### PROBLEM DETAILS:
The required output is the exact run of lines below that opens at the line with "- **Test Isolation**: All" and closes at the line with "### Test Directory Structure".

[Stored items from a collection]
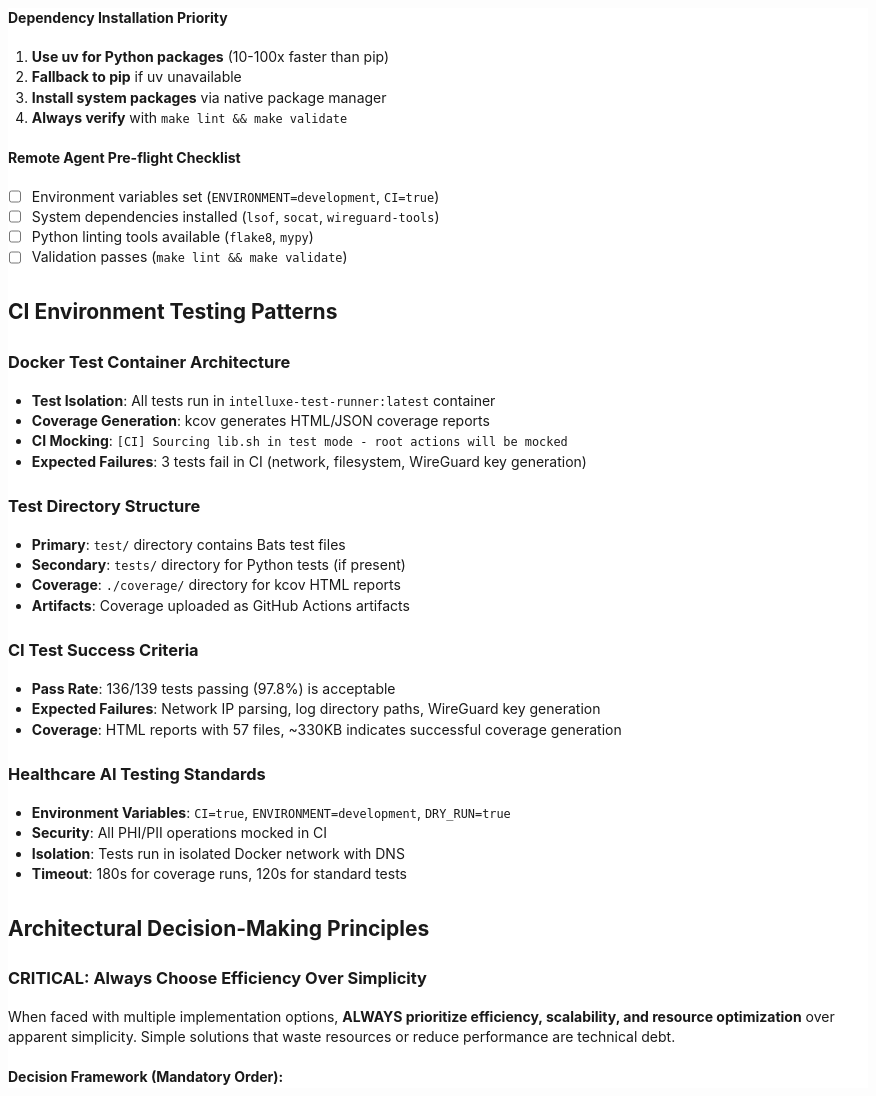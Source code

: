 #### Dependency Installation Priority

1. **Use uv for Python packages** (10-100x faster than pip)
2. **Fallback to pip** if uv unavailable
3. **Install system packages** via native package manager
4. **Always verify** with `make lint && make validate`

#### Remote Agent Pre-flight Checklist

- [ ] Environment variables set (`ENVIRONMENT=development`, `CI=true`)
- [ ] System dependencies installed (`lsof`, `socat`, `wireguard-tools`)
- [ ] Python linting tools available (`flake8`, `mypy`)
- [ ] Validation passes (`make lint && make validate`)

## CI Environment Testing Patterns

### Docker Test Container Architecture

- **Test Isolation**: All tests run in `intelluxe-test-runner:latest` container
- **Coverage Generation**: kcov generates HTML/JSON coverage reports
- **CI Mocking**: `[CI] Sourcing lib.sh in test mode - root actions will be mocked`
- **Expected Failures**: 3 tests fail in CI (network, filesystem, WireGuard key generation)

### Test Directory Structure

- **Primary**: `test/` directory contains Bats test files
- **Secondary**: `tests/` directory for Python tests (if present)
- **Coverage**: `./coverage/` directory for kcov HTML reports
- **Artifacts**: Coverage uploaded as GitHub Actions artifacts

### CI Test Success Criteria

- **Pass Rate**: 136/139 tests passing (97.8%) is acceptable
- **Expected Failures**: Network IP parsing, log directory paths, WireGuard key generation
- **Coverage**: HTML reports with 57 files, ~330KB indicates successful coverage generation

### Healthcare AI Testing Standards

- **Environment Variables**: `CI=true`, `ENVIRONMENT=development`, `DRY_RUN=true`
- **Security**: All PHI/PII operations mocked in CI
- **Isolation**: Tests run in isolated Docker network with DNS
- **Timeout**: 180s for coverage runs, 120s for standard tests

## Architectural Decision-Making Principles

### CRITICAL: Always Choose Efficiency Over Simplicity

When faced with multiple implementation options, **ALWAYS prioritize efficiency, scalability, and resource optimization** over apparent simplicity. Simple solutions that waste resources or reduce performance are technical debt.

#### Decision Framework (Mandatory Order):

### ANSWER AREA:
- **Test Isolation**: All tests run in `intelluxe-test-runner:latest` container
- **Coverage Generation**: kcov generates HTML/JSON coverage reports
- **CI Mocking**: `[CI] Sourcing lib.sh in test mode - root actions will be mocked`
- **Expected Failures**: 3 tests fail in CI (network, filesystem, WireGuard key generation)

### Test Directory Structure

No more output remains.